Keyword search on "LineProfiler": report each line of the records that contains it.

──────── EXTRACTED MATERIAL

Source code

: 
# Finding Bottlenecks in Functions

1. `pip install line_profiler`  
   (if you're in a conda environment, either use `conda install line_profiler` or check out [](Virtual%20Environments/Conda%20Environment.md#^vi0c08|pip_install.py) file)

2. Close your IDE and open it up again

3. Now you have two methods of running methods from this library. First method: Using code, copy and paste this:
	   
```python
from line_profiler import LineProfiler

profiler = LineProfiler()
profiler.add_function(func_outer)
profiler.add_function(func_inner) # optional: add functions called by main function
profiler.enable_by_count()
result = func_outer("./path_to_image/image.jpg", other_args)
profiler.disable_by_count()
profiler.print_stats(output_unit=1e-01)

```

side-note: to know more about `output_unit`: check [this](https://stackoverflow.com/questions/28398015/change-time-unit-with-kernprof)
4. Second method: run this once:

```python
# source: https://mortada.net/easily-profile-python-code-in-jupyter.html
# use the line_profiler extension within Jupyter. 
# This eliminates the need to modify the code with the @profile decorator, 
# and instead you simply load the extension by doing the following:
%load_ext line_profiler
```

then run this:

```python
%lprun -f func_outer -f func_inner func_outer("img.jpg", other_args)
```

────────────────

__RESULT FOR THIS TASK__.
from line_profiler import LineProfiler
profiler = LineProfiler()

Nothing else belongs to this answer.